Ang Lee’s ‘Taking Woodstock’ was one of the most anticipated films in competition in Cannes, for obvious reasons—the stature of both the director and event he has attempted to recreate. But the reaction to the movie has been mixed. And even those who enjoyed it, myself included, have to admit that seemed surprisingly lightweight coming from the director who gave us the high tragedy of Brokeback Mountain and Lust, Caution. At yesterday’s Cannes press conference for the film, he explained that the project came about as a happy accident, when he met Eliot Tiber backstage in 2007 at TV talk show in San Francisco. Lee was promoting Lust, Caution; Tiber was flogging his book, Taking Woodstock: A True Story of a Riot, a Concert, and a Life. The author, who comes across as an adept salesman in the movie, gave him a three-minute pitch. Lee, who was longing to direct some lighter fare after making six tragedies in a row, was intrigued. Having already made The Ice Storm, which he saw as a ’70s movie about the post-Woodstock hangover, he saw an opportunity to complete the cycle. “I was yearning to do a comedy-slash-drama again without cynicism,” said Lee. “It took me a long way to get there. I thought after 13 years, I sort of earned the right to do it, just be relaxed, be happy and at peace with myself and everybody else.”
But for many people, Lee was blithely venturing onto holy ground. The 1969 Woodstock festival is a cultural landmark, the apotheosis of the Sixties dream of peace ‘n’ love before the party turned into a bad trip. And it has meant a lot of things to a lot of people, whether or not they claim to have been among the half million people who fought the traffic to spend three days blissing out in music and mud. Also, the event already has a substantial legacy. It has been famously enshrined in Woodstock, Michael Wadleight’s three-hour, Oscar-winning documentary, which sets the bar high for any filmmaker trying to pull off a dramatic simulation—much less a filmmaker like Lee, who had never tackled large-scale epics.
But Lee’s approach was to view the event from the opposite end of the telescope, far away from the stage and the music. This is not a concert movie; it’s not even a music movie.
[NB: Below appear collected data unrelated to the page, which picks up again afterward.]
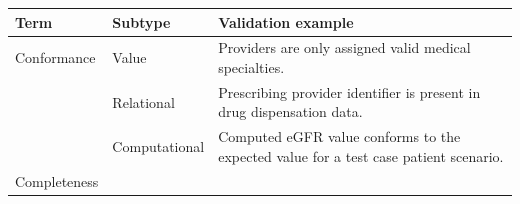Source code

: \documentclass[]{book}
\begin{document}
\begin{longtable}[]{@{}lll@{}}
\toprule
\begin{minipage}[b]{0.09\columnwidth}\raggedright\strut
Term\strut
\end{minipage} & \begin{minipage}[b]{0.16\columnwidth}\raggedright\strut
Subtype\strut
\end{minipage} & \begin{minipage}[b]{0.67\columnwidth}\raggedright\strut
Validation example\strut
\end{minipage}\tabularnewline
\midrule
\endhead
\begin{minipage}[t]{0.09\columnwidth}\raggedright\strut
Conformance\strut
\end{minipage} & \begin{minipage}[t]{0.16\columnwidth}\raggedright\strut
Value\strut
\end{minipage} & \begin{minipage}[t]{0.67\columnwidth}\raggedright\strut
Providers are only assigned valid medical specialties.\strut
\end{minipage}\tabularnewline
\begin{minipage}[t]{0.09\columnwidth}\raggedright\strut
\strut
\end{minipage} & \begin{minipage}[t]{0.16\columnwidth}\raggedright\strut
Relational\strut
\end{minipage} & \begin{minipage}[t]{0.67\columnwidth}\raggedright\strut
Prescribing provider identifier is present in drug dispensation
data.\strut
\end{minipage}\tabularnewline
\begin{minipage}[t]{0.09\columnwidth}\raggedright\strut
\strut
\end{minipage} & \begin{minipage}[t]{0.16\columnwidth}\raggedright\strut
Computational\strut
\end{minipage} & \begin{minipage}[t]{0.67\columnwidth}\raggedright\strut
Computed eGFR value conforms to the expected value for a test case
patient scenario.\strut
\end{minipage}\tabularnewline
\begin{minipage}[t]{0.09\columnwidth}\raggedright\strut
Completeness\strut
\end{minipage} & \begin{minipage}[t]{0.16\columnwidth}\raggedright\strut

\end{minipage}
\end{longtable}
\end{document}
It’s a coming-of-age story about Tiber, a young, closeted gay Jew, who ends up securing a permit for the Woodstock festival, turning his parents’ ramshackle motel into a base camp for the organizers, and having his mind blown by the time it’s over. Tiber is played by Demitri Martin, a New York stand-up comedian and TV writer-performer who has never acted in a movie. But though Lee considers the film a comedy, but it’s not there aren’t a lot of gags or one-liners. And Martin is not trying to be funny. In carrying his first film, however, he does have a lot of poise, and he has a self-possessed poise, and a look, that’s reminiscent of the young Dustin Hoffman in the Graduate—a film that Ang Lee and his screenwriter, Focus Features boss James Schamus, admit influenced them. But when I ask Martin about the comparison, he had the humility to dismiss it as absurd: “That’s like telling someone who just picked up a guitar that he’s like Jimi Hendrix.”
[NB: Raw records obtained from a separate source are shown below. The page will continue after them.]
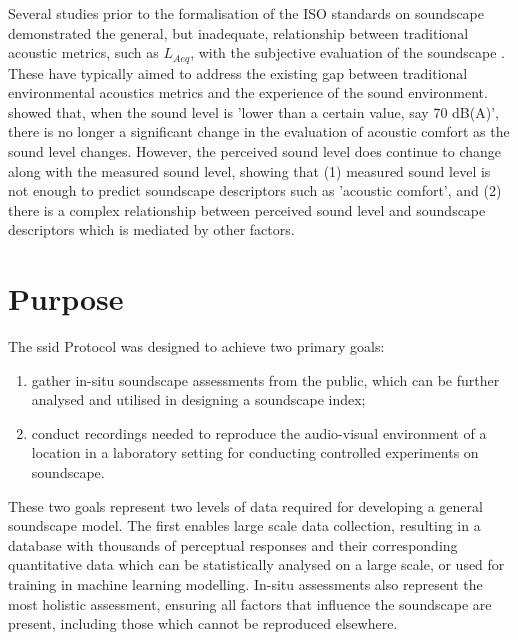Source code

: Several studies prior to the formalisation of the ISO standards on soundscape demonstrated the general, but inadequate, relationship between traditional acoustic metrics, such as $L_{Aeq}$, with the subjective evaluation of the soundscape . These have typically aimed to address the existing gap between traditional environmental acoustics metrics and the experience of the sound environment. \citep{Yang2005Acoustic} showed that, when the sound level is 'lower than a certain value, say 70 dB(A)', there is no longer a significant change in the evaluation of acoustic comfort as the sound level changes. However, the perceived sound level does continue to change along with the measured sound level, showing that (1) measured sound level is not enough to predict soundscape descriptors such as 'acoustic comfort', and (2) there is a complex relationship between perceived sound level and soundscape descriptors which is mediated by other factors.


\section{Purpose}

 The \gls{ssid} Protocol was designed to achieve two primary goals:
 \begin{enumerate}
   \item gather in-situ soundscape assessments from the public, which can be further analysed and utilised in designing a soundscape index;
   \item conduct recordings needed to reproduce the audio-visual environment of a location in a laboratory setting for conducting controlled experiments on soundscape.
 \end{enumerate}

 These two goals represent two levels of data required for developing a general soundscape model. The first enables large scale data collection, resulting in a database with thousands of perceptual responses and their corresponding quantitative data which can be statistically analysed on a large scale, or used for training in machine learning modelling. In-situ assessments also represent the most holistic assessment, ensuring all factors that influence the soundscape are present, including those which cannot be reproduced elsewhere.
As for Ang Lee, when asked about his biggest challenge in making Taking Woodstock, he said, without a moment’s hesitation, “The extras . . .policing them with their attitudes and even their pubic hair.” The filmmakers set up “hippie camp” to instruct their background tribes in the finer points of non-grooming. Finding skinny extras who who didn’t have gym sculpted bodies was especially difficult, added Schamus. “When you think about it, a generation of people who weren’t fat, who weren’t staring at themselves in the mirror all the time, and not shaving everything off down there—it captures the difference of 40 years right there.”